> _EXERCISE DIRECTIONS_:
Filter the entries down to the lines holding "using", then copy those lines.

> _THE INPUT_:
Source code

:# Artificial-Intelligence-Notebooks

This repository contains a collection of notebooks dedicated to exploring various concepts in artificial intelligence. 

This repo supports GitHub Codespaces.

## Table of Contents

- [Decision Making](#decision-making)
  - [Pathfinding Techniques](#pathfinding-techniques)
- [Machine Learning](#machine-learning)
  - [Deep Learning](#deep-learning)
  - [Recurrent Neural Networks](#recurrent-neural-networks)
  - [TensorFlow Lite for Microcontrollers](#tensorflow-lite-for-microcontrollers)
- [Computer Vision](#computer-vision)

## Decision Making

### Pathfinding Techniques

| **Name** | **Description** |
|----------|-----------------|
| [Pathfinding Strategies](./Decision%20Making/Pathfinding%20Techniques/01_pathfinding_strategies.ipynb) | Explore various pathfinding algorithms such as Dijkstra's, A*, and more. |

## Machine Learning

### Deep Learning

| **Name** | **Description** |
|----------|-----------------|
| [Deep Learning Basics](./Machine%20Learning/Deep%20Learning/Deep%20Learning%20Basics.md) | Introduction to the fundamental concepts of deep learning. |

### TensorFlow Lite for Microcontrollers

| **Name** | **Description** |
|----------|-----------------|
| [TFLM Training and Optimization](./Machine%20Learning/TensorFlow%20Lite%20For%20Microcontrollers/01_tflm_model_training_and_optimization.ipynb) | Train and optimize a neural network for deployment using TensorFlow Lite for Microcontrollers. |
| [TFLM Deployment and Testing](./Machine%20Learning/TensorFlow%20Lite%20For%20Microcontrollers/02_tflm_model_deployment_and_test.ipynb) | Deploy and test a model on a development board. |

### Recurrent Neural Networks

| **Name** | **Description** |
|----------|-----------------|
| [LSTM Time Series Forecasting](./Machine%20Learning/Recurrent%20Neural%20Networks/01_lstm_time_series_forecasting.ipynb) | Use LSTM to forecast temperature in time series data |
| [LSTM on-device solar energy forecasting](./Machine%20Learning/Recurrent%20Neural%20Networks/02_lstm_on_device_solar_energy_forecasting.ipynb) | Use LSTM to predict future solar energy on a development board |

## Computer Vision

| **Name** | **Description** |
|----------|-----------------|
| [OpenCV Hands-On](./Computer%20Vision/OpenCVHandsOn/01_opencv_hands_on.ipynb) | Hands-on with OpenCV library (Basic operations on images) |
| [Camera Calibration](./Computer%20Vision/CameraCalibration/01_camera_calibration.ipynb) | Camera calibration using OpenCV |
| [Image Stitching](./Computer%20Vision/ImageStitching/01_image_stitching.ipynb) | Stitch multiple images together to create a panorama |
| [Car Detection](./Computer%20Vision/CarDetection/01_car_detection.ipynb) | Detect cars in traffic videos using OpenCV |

> _EXERCISE RESPONSE_:
| [TFLM Training and Optimization](./Machine%20Learning/TensorFlow%20Lite%20For%20Microcontrollers/01_tflm_model_training_and_optimization.ipynb) | Train and optimize a neural network for deployment using TensorFlow Lite for Microcontrollers. |
| [Camera Calibration](./Computer%20Vision/CameraCalibration/01_camera_calibration.ipynb) | Camera calibration using OpenCV |
| [Car Detection](./Computer%20Vision/CarDetection/01_car_detection.ipynb) | Detect cars in traffic videos using OpenCV |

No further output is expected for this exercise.